TASK REQUIREMENTS:
Up to and including the line that contains "React Native", write out every line of the entries exactly, beginning with the first. Omit the pictures.
── SOURCE MATERIAL ──
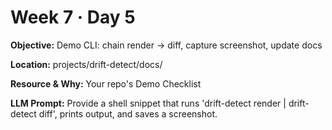 # Week 7 · Day 5

**Objective:** Demo CLI: chain render → diff, capture screenshot, update docs

**Location:** projects/drift-detect/docs/

**Resource & Why:** Your repo's Demo Checklist

**LLM Prompt:** Provide a shell snippet that runs 'drift-detect render | drift-detect diff', prints output, and saves a screenshot.
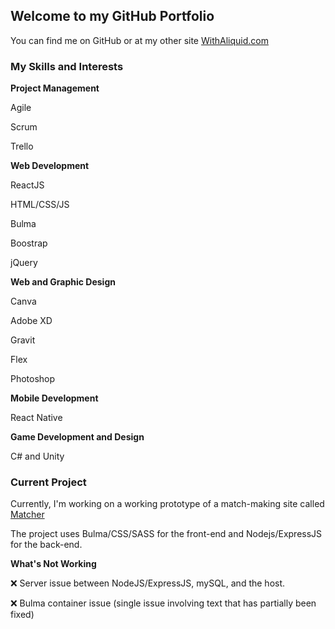 ## Welcome to my GitHub Portfolio

You can find me on GitHub or at my other site [WithAliquid.com](withaliquid.com)

### My Skills and Interests

**Project Management**

Agile

Scrum

Trello

**Web Development**

ReactJS

HTML/CSS/JS

Bulma

Boostrap

jQuery

**Web and Graphic Design**

Canva

Adobe XD

Gravit

Flex

Photoshop

**Mobile Development**

React Native

**Game Development and Design**

C# and Unity


### Current Project

Currently, I'm working on a working prototype of a match-making site called [Matcher](matcher.withaliquid.com)

The project uses Bulma/CSS/SASS for the front-end and Nodejs/ExpressJS for the back-end. 

**What's Not Working**

:x: Server issue between NodeJS/ExpressJS, mySQL, and the host.

:x: Bulma container issue (single issue involving text that has partially been fixed)

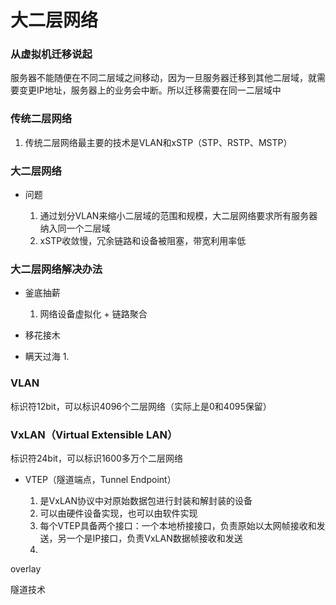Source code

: # 大二层网络

### 从虚拟机迁移说起

服务器不能随便在不同二层域之间移动，因为一旦服务器迁移到其他二层域，就需要变更IP地址，服务器上的业务会中断。所以迁移需要在同一二层域中



### 传统二层网络

1. 传统二层网络最主要的技术是VLAN和xSTP（STP、RSTP、MSTP）



### 大二层网络

* 问题

  1. 通过划分VLAN来缩小二层域的范围和规模，大二层网络要求所有服务器纳入同一个二层域
  2. xSTP收敛慢，冗余链路和设备被阻塞，带宽利用率低

  
### 大二层网络解决办法

* 釜底抽薪
  1. 网络设备虚拟化 + 链路聚合
* 移花接木



 * 瞒天过海
   1. 



### VLAN

标识符12bit，可以标识4096个二层网络（实际上是0和4095保留）



### VxLAN（Virtual Extensible LAN）

标识符24bit，可以标识1600多万个二层网络

* VTEP（隧道端点，Tunnel Endpoint）

  1. 是VxLAN协议中对原始数据包进行封装和解封装的设备
  2. 可以由硬件设备实现，也可以由软件实现
  3. 每个VTEP具备两个接口：一个本地桥接接口，负责原始以太网帧接收和发送，另一个是IP接口，负责VxLAN数据帧接收和发送
  4. 



overlay

隧道技术


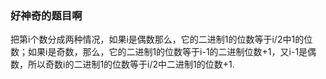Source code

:### 好神奇的题目啊
把第i个数分成两种情况，如果i是偶数那么，它的二进制1的位数等于i/2中1的位数；如果i是奇数，那么，它的二进制1的位数等于i-1的二进制位数+1，又i-1是偶数，所以奇数i的二进制1的位数等于i/2中二进制1的位数+1.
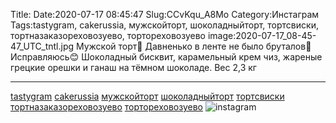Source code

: Title:
Date:2020-07-17 08:45:47
Slug:CCvKqu_A8Mo
Category:Инстаграм
Tags:tastygram, cakerussia, мужскойторт, шоколадныйторт, тортсвиски, тортназаказореховозуево, тортореховозуево
image:2020-07-17_08-45-47_UTC_tntl.jpg
Мужской торт🥃
Давненько в ленте не было бруталов🧔
Исправляюсь😊
Шоколадный бисквит, карамельный крем чиз, жареные грецкие орешки и ганаш на тёмном шоколаде. 
Вес 2,3 кг 
_______________
[tastygram]({tag}tastygram) [cakerussia]({tag}cakerussia) [мужскойторт]({tag}мужскойторт) [шоколадныйторт]({tag}шоколадныйторт) [тортсвиски]({tag}тортсвиски) [тортназаказореховозуево]({tag}тортназаказореховозуево) [тортореховозуево]({tag}тортореховозуево)
![instagram]({attach}images/2020-07-17_08-45-47_UTC.jpg)
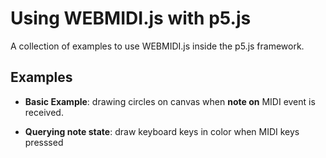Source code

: # Using WEBMIDI.js with p5.js

A collection of examples to use WEBMIDI.js inside the p5.js framework.

## Examples

* **Basic Example**: drawing circles on canvas when **note on** MIDI event is received.

* **Querying note state**: draw keyboard keys in color when MIDI keys presssed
───
SOLVED PROBLEM:
 # Week 7 · Day 5

**Objective:** Demo CLI: chain render → diff, capture screenshot, update docs

**Location:** projects/drift-detect/docs/

**Resource & Why:** Your repo's Demo Checklist

**LLM Prompt:** Provide a shell snippet that runs 'drift-detect render | drift-detect diff', prints output, and saves a screenshot.
 ## Welcome to my GitHub Portfolio

You can find me on GitHub or at my other site [WithAliquid.com](withaliquid.com)

### My Skills and Interests

**Project Management**

Agile

Scrum

Trello

**Web Development**

ReactJS

HTML/CSS/JS

Bulma

Boostrap

jQuery

**Web and Graphic Design**

Canva

Adobe XD

Gravit

Flex

Photoshop

**Mobile Development**

React Native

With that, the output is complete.